The post screening Q&A’s at these things are rarely all that illuminating, but yeah I still get a dorky thrill being in the presence of certain actors, actresses and filmmakers.

After a super-quick introduction wherein Soderbergh quipped for everyone to turn on their cell phones and to hit record now if they planned to pirate the film, Haywire itself unfolded before a full house at Grauman’s Chinese in Hollywood. My thoughts are below while the rest of the audience, sated on several days of serious arthouse fare, seemed to enjoy the break with a film that had no pretensions about changing the world or even cinema. They laughed and applauded in the right places and took the film for what it was: a fun showcase for mixed martial artist Gina Carano who is making her cinematic debut in this film..

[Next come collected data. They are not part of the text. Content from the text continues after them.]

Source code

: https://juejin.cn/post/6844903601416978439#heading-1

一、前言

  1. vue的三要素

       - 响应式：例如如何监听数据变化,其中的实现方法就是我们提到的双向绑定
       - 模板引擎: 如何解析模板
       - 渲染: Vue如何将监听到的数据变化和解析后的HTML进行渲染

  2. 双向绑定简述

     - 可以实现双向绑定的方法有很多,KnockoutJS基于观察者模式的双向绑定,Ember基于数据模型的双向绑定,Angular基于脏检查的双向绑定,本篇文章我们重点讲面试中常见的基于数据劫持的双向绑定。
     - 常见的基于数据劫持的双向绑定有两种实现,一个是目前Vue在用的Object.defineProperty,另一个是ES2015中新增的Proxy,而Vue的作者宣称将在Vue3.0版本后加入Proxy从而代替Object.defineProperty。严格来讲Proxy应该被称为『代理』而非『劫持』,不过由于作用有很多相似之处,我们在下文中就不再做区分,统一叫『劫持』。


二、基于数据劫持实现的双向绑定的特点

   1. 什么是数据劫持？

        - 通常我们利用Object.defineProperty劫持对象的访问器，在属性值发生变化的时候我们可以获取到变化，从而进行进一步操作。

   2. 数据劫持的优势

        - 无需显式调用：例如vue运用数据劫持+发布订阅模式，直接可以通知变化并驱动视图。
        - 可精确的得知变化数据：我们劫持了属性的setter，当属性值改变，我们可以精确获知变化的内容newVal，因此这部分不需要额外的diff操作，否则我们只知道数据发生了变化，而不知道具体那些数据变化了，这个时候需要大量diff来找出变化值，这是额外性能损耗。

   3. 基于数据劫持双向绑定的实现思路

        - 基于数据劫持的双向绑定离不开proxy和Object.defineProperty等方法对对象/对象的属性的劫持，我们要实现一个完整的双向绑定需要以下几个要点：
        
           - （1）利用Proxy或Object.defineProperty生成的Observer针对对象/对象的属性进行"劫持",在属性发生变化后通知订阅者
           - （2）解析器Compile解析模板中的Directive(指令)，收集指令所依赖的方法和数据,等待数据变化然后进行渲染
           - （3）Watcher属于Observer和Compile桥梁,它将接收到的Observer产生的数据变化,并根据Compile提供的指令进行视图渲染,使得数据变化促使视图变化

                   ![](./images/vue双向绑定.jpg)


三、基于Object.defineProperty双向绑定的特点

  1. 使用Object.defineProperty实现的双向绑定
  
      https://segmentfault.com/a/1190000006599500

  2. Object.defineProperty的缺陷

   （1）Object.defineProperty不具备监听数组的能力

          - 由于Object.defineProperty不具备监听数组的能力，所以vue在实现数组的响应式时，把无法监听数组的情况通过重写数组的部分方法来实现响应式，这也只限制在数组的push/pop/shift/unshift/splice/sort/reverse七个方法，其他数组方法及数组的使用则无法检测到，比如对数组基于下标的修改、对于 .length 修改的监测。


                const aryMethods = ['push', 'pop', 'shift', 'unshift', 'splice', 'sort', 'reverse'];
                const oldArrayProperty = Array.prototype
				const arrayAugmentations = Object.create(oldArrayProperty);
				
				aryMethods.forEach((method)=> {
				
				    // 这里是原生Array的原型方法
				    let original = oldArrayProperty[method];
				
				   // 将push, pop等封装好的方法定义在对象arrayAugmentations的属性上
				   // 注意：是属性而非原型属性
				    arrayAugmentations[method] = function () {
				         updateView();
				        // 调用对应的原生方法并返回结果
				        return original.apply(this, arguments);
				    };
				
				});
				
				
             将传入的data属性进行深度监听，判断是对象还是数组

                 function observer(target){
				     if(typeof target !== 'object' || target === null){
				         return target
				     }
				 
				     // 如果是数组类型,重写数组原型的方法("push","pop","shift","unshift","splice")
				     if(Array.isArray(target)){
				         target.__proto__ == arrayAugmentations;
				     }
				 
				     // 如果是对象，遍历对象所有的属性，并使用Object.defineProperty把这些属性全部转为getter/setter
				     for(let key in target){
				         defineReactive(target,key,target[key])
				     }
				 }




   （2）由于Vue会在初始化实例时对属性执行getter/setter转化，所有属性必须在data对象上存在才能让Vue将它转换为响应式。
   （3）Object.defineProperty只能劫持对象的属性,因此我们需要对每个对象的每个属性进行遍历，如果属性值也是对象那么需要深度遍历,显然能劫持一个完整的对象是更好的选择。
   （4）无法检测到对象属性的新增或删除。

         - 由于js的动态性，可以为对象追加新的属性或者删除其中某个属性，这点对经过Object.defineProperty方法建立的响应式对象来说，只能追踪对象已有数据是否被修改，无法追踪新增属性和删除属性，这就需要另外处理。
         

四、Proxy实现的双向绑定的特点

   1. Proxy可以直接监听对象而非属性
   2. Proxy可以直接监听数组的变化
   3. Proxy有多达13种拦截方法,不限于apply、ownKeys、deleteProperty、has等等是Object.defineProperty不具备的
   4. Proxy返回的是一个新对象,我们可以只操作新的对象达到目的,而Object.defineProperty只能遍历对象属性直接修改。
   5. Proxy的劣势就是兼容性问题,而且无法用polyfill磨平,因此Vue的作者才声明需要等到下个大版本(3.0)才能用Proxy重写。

Despite high-powered talent like Soderbergh, Michael Fassbender and Ewan McGregor, the loudest cheers and applause were saved for Carano herself who seemed more than a little bewildered and intimidated to be under this kind of spotlight. Put her in a cage and she’ll beat the shit out of you, but on a stage she doesn’t quite seem to know what to make of it all yet. She should get used to it though because she has all the makings of a new action star. She’s pretty and a little bit sexy and she’s totally convincing when she’s beating the crap out of someone. She handled her dialogue scenes with confidence and even showed a little flare for a rough kind of romance. Those latter two skills already set her above most American or European action stars of the last many years.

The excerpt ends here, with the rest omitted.